By separate ordinances of August 23, 1928, both of these streets were ordered paved. The contracts were let to the appellee Geo. M. Eady Company, and the work was accepted by the city October 18, 1929. An apportionment warrant for $372.18 covering the cost of First street was issued December 11, 1929, and one for $105 for the cost of Kenton street was issued *Page 579 December 18, 1929. The total is $477.18. But the appraised value of the lot after the improvements were made was only $375.

Section 2834 of the Statutes contains this limitation and provision:

"Provided, further, that whenever in any action to enforce such lien, it shall be pleaded by the owner of any property and the court shall find that the amount apportioned against the property is greater than seventy-five per cent (75%) of its value, the court shall determine what is seventy-five per cent of such value, and adjudge a lien for that amount and interest, and the city shall pay the balance of the amount so apportioned out of the fund for general purposes."

Treating each street improvement separately, the result would be:

(1) Apportionment warrant for First St. $372.18 75% of appraised value ($375) ......... 281.25 --------- City to pay .............................$ 90.93

(2) Apportionment warrant for Kenton St. $105.00 Less than 75% of appraised value......

Total assessment and lien (principal) ...$386.25 Against entire value of lot .............$375.00

The learned chancellor regarded as statutory authority for relieving the owner of spoilation this provision of section 2834: "but the legislative body, or the courts in which suits may be pending, shall make all corrections, rules and orders to do justice to all parties concerned." There upon he combined the assessments and adjudged a lien for only 75 per cent. of the appraised value, namely, $281.25, leaving $195.93 for the city to pay.

The quoted clause follows the declaration that an error in the proceedings of the legislative body shall not exempt the property from payment after the work has been done as required by the ordinance or the contract. It seems to us this has reference to doing justice in the matter of ascertaining the true cost and making equitable distribution of the expense over the property liable, although there may have been some technical defects in the procedural steps, and it was *Page 580 not intended to authorize a variation from the provisions regarding the fact and extent of legal liability established by the statute. It is stated explicitly that a lien shall exist against the property whose value is enhanced — in fact or in theory — for the entire cost with the proviso that the owner may show that it exceeds 75 per cent. of the appraised value and thereby relieve the property of the lien in excess of that proportion.

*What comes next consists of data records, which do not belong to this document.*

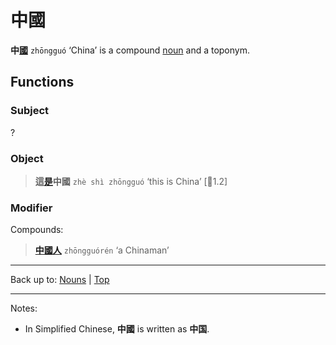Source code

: # 中國

**中[國](國.md)** `zhōngguó` ‘China’ is a compound [noun](index.md) and a toponym. 

## Functions

### Subject

?

### Object

> **這[是](../verbs/是.md)中國** `zhè shì zhōngguó` ‘this is China’ \[🦉1.2\]

### Modifier

Compounds:

> **[中國人](中國人.md)** `zhōngguórén` ‘a Chinaman’

----

Back up to: [Nouns](index.md) | [Top](../index.md)

----

Notes:
- In Simplified Chinese, **中國** is written as **中国**.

The question is: When property has been charged with 75 per cent. of its value for the improvement of one street, is it chargeable to the same extent for the improvement of another street under the same terms, thereby making it subject to a double lien equivalent to 50 per cent. more than its appraised value?

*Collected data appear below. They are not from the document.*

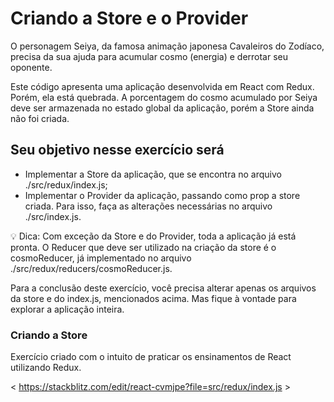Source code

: # Criando a Store e o Provider

O personagem Seiya, da famosa animação japonesa Cavaleiros do Zodíaco, precisa da sua ajuda para acumular cosmo (energia) e derrotar seu oponente.

Este código apresenta uma aplicação desenvolvida em React com Redux. Porém, ela está quebrada. A porcentagem do cosmo acumulado por Seiya deve ser armazenada no estado global da aplicação, porém a Store ainda não foi criada.

## Seu objetivo nesse exercício será

- Implementar a Store da aplicação, que se encontra no arquivo ./src/redux/index.js;
- Implementar o Provider da aplicação, passando como prop a store criada. Para isso, faça as alterações necessárias no arquivo ./src/index.js.

💡 Dica: Com exceção da Store e do Provider, toda a aplicação já está pronta. O Reducer que deve ser utilizado na criação da store é o cosmoReducer, já implementado no arquivo ./src/redux/reducers/cosmoReducer.js.

Para a conclusão deste exercício, você precisa alterar apenas os arquivos da store e do index.js, mencionados acima. Mas fique à vontade para explorar a aplicação inteira.

### Criando a Store

Exercício criado com o intuito de praticar os ensinamentos de React utilizando Redux.

< <https://stackblitz.com/edit/react-cvmjpe?file=src/redux/index.js> >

In so far as a corner lot abutting on both streets improved is concerned, it is not an open question. In harmony with other courts, we hold that each of the two streets is a separate and distinct unit, and the improvement of one is independent of the other; the property being chargeable with the improvement of both. City of Covington v. Schlosser, 141 Ky. 838,133 S.W. 987; City of Covington v. Sullivan, 172 Ky. 534, 189 S.W. 709; City of Williamsburg v. Perkins, 240 Ky. 160,41 S.W.2d 915; City of Ashland v. Serey, 241 Ky. 65, 43 S.W.2d 342. The reasoning of those opinions need not be repeated. It is true that in each of those cases a corner lot was involved and the limit of the assessment was 50 per cent. of the value for each street. But so far as relative location is concerned, there is no difference where the statute places the expense upon all lots within the quarter square. In respect of the percentage, it is suggested that since the basis of apportionment is the area of the entire section and a greater number of lots are thereby affected, the consequence is a broader distribution and a reduction in the ratable cost to each owner than on a frontage basis. In both conditions it is a matter of equality of public burden upon the basis of individual benefit. This method tends to impose the same burdens upon interior as on corner lots. However that may be, it is the legislative decree. The reasoning supporting the conclusions in reference to corner lots where there is a hundred per cent. assessment is in every way applicable to the present situation and case. *Page 581

Therefore the judgment is reversed for proceedings consistent with the opinion.